* WORK TO BE COMPLETED *
Select from the records below every line that has the word "style" in it.

- - - - -

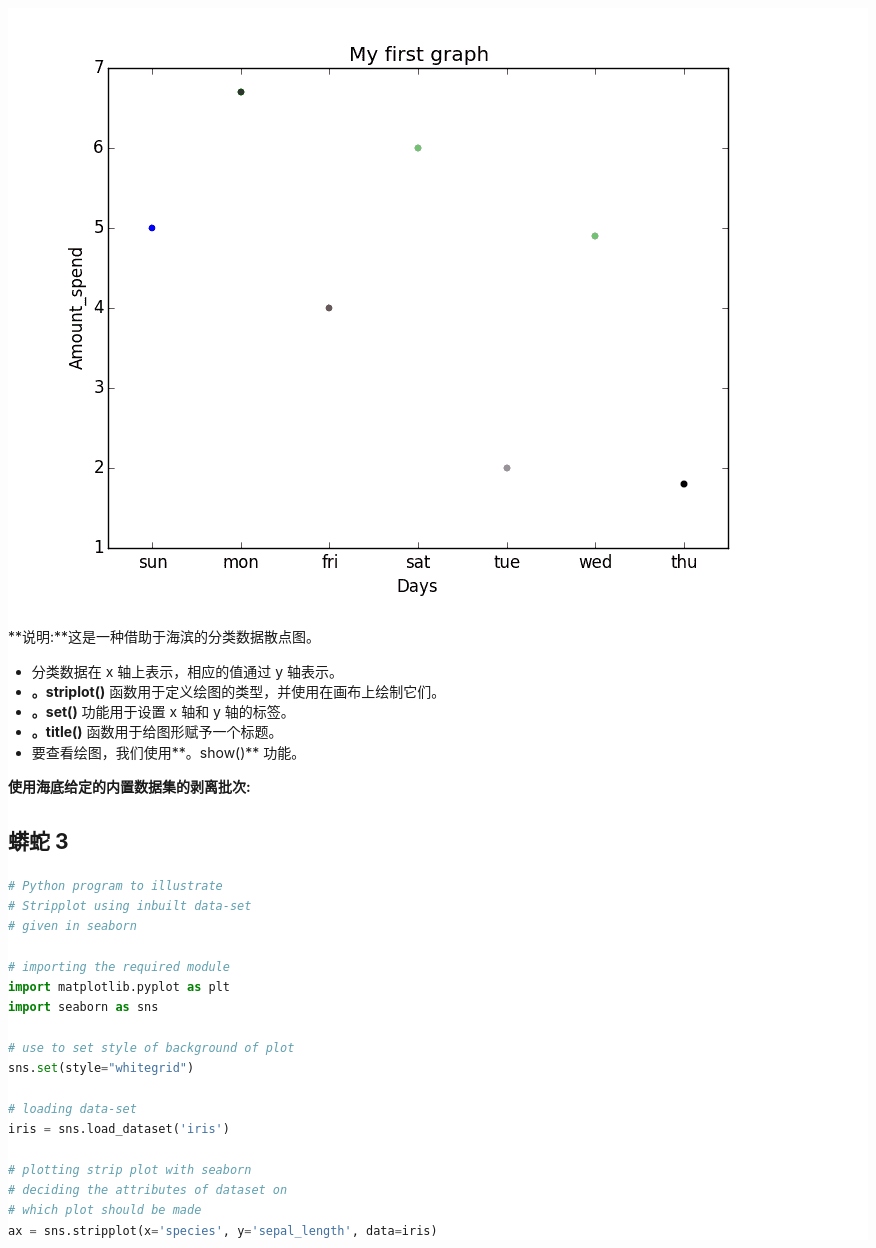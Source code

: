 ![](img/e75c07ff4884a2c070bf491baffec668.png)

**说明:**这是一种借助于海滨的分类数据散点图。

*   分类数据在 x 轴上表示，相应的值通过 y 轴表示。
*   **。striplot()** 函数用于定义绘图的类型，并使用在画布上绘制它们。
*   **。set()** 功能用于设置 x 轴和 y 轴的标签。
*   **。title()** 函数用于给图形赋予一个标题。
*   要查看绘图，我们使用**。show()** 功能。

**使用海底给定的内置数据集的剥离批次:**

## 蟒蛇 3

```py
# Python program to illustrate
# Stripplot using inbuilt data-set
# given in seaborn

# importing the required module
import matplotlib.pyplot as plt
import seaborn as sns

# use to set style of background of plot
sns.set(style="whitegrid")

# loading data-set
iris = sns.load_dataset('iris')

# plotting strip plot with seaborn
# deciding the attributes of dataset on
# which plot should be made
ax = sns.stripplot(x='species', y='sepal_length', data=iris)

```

- - - - -

* ANSWER FOR THIS EXERCISE *
# use to set style of background of plot
sns.set(style="whitegrid")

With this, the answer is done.